DESCRIPTION OF THE TASK: The reply should consist of one number, the count of lines below in which the word "function" appears.

▬▬▬▬▬▬▬▬▬▬

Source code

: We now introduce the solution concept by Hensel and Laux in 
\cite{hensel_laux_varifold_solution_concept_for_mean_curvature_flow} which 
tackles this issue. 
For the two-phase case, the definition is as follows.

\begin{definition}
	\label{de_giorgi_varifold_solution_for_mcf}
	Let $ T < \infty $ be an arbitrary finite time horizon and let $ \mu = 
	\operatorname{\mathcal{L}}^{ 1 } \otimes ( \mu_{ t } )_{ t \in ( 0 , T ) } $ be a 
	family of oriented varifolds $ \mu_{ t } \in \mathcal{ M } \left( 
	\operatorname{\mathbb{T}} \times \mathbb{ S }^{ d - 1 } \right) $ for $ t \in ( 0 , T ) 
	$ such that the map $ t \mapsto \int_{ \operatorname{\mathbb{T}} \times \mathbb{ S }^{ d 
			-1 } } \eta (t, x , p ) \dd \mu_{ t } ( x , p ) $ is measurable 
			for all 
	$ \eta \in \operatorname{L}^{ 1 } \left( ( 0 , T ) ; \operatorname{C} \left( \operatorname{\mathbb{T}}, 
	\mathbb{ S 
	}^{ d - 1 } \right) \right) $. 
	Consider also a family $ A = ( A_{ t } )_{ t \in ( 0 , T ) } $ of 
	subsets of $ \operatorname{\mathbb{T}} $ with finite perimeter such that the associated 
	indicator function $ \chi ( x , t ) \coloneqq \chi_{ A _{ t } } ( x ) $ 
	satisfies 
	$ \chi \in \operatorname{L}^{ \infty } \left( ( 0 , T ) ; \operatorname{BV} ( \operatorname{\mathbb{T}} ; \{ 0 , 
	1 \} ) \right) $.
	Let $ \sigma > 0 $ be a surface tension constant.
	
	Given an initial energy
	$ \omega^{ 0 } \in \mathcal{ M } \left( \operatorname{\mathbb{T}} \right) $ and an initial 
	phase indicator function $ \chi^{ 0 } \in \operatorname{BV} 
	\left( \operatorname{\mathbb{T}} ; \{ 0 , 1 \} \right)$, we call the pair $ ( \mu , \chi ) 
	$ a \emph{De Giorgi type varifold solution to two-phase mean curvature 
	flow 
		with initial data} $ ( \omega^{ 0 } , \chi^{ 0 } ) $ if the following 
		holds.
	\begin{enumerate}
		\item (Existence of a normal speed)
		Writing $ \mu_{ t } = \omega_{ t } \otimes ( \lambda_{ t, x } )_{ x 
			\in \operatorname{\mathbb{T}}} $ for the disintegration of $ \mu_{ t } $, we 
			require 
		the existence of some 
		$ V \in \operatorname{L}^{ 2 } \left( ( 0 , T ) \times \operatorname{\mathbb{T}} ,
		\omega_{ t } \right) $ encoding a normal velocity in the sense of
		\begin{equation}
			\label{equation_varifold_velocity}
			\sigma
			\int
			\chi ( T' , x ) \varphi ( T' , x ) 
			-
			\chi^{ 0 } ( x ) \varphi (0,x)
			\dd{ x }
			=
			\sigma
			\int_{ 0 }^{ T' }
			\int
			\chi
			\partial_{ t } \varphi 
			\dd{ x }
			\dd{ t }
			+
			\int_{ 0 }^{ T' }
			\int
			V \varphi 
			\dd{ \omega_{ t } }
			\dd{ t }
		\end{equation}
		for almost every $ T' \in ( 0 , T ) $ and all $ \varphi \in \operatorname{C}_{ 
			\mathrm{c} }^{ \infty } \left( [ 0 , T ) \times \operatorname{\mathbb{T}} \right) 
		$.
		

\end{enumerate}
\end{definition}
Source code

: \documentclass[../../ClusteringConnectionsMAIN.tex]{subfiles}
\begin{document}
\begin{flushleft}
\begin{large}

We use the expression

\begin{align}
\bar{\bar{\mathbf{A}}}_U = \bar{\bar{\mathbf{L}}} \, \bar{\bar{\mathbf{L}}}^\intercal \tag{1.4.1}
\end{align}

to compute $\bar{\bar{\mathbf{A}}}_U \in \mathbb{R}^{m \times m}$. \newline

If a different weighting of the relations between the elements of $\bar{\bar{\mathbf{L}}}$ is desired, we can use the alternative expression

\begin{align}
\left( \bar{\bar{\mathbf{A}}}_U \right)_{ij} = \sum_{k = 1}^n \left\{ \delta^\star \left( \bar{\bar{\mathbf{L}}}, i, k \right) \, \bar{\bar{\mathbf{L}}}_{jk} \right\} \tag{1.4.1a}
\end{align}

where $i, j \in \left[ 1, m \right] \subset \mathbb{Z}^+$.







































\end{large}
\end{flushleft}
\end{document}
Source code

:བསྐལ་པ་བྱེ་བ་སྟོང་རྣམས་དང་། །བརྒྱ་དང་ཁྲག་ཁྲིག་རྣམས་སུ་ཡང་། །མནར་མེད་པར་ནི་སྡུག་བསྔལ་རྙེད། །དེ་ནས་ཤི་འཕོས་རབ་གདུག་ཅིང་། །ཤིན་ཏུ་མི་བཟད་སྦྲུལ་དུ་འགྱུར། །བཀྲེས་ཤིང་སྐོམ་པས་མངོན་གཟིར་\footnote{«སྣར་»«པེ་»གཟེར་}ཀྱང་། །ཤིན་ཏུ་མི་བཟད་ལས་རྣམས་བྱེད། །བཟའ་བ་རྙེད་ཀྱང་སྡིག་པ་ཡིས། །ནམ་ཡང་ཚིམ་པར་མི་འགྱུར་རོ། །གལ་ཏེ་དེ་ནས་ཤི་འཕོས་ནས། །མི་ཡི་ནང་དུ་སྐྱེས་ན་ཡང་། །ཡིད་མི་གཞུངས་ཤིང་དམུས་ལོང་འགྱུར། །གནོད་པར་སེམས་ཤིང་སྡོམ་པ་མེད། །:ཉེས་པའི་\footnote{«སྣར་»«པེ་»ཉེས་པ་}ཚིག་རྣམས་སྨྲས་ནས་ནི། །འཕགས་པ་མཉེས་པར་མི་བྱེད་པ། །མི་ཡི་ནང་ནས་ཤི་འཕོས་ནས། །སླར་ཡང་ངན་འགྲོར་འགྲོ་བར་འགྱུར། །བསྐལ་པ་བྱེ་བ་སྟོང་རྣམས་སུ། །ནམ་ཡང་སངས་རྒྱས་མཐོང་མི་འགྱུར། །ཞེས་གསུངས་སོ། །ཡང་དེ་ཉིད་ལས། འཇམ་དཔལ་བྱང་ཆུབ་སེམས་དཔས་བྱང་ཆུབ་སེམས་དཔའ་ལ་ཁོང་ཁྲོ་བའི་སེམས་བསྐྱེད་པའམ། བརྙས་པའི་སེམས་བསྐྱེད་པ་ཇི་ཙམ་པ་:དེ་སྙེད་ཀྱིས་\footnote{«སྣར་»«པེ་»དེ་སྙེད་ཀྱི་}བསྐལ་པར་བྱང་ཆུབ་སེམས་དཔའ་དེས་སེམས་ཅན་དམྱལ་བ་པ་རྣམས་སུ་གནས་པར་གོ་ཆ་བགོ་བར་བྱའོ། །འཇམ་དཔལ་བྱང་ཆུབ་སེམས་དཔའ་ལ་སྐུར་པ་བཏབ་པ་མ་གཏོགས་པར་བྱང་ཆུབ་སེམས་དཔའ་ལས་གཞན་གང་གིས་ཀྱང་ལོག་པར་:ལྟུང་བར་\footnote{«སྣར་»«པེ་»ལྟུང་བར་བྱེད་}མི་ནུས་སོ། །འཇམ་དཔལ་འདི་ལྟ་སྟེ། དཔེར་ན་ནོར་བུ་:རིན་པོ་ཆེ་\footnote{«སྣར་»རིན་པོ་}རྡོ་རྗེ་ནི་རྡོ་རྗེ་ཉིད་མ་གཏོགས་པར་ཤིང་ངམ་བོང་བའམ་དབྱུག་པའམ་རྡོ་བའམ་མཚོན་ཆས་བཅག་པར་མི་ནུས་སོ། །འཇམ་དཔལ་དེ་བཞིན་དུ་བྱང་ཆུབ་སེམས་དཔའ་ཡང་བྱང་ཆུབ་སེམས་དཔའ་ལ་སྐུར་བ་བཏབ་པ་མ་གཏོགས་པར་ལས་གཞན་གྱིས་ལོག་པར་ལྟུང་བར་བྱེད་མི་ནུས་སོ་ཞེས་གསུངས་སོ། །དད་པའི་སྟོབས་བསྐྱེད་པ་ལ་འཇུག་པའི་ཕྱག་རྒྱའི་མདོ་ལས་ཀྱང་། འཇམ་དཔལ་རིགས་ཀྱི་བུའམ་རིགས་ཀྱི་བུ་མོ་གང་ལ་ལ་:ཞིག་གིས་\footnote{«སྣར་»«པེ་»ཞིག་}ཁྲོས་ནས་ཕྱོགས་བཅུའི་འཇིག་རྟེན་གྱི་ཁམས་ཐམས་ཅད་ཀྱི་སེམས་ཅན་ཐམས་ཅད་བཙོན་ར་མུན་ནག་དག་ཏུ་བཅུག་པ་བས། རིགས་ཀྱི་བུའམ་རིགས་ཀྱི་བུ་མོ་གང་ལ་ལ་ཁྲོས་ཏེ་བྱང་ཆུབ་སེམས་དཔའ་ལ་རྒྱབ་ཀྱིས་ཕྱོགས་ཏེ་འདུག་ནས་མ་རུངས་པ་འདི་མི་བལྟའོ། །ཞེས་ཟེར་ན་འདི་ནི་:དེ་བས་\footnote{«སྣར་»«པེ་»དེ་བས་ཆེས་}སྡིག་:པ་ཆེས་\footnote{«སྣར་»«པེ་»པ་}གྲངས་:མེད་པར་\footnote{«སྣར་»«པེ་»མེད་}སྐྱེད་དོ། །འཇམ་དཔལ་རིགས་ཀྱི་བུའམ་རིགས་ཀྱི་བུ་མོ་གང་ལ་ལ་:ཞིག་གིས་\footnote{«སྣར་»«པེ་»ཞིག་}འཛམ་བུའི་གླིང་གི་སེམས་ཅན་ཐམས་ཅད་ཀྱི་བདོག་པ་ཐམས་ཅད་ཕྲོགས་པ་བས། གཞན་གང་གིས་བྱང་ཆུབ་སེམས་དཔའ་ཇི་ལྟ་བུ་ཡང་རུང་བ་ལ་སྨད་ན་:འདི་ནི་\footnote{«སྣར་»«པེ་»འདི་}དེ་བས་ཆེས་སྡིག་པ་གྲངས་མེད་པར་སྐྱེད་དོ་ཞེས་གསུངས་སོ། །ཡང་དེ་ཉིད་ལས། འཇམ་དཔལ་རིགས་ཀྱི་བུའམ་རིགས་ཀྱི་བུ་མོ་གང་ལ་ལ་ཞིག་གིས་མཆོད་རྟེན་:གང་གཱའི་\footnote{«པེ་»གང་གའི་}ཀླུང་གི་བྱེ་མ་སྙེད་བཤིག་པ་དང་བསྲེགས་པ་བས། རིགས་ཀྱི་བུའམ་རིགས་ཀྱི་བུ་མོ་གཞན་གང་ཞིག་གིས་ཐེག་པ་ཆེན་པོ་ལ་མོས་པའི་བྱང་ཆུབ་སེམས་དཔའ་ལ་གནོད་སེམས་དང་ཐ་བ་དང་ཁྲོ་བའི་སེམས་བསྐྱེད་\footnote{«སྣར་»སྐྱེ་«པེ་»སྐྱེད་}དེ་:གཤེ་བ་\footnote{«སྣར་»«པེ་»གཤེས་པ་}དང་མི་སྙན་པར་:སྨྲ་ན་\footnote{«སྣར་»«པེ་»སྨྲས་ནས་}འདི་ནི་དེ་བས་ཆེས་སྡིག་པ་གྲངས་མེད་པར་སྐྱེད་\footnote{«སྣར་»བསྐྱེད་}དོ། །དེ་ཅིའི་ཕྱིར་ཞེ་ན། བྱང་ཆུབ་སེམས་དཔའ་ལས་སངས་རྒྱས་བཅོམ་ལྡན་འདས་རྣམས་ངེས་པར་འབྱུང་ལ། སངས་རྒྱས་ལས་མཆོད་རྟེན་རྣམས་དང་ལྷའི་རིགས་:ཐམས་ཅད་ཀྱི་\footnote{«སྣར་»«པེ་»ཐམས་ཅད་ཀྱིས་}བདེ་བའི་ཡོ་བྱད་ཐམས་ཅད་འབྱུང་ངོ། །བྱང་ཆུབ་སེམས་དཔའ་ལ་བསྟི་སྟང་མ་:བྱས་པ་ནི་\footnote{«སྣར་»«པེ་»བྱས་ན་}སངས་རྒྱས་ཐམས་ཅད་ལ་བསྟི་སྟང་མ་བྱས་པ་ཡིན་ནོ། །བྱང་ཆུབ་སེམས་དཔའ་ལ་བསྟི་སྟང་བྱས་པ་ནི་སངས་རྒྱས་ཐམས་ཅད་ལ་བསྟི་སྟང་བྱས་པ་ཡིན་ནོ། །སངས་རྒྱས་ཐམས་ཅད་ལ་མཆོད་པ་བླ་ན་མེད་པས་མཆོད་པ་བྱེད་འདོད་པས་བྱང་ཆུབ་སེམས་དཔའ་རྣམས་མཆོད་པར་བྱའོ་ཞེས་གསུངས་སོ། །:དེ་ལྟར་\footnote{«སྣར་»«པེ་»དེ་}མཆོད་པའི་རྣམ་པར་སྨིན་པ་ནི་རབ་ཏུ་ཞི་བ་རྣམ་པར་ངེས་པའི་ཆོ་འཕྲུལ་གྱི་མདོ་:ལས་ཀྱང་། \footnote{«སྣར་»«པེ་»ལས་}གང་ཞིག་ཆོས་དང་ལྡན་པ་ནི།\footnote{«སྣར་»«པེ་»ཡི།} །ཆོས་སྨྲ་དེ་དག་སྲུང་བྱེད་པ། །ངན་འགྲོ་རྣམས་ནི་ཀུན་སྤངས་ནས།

▬▬▬▬▬▬▬▬▬▬

COMPLETED EXERCISE: 2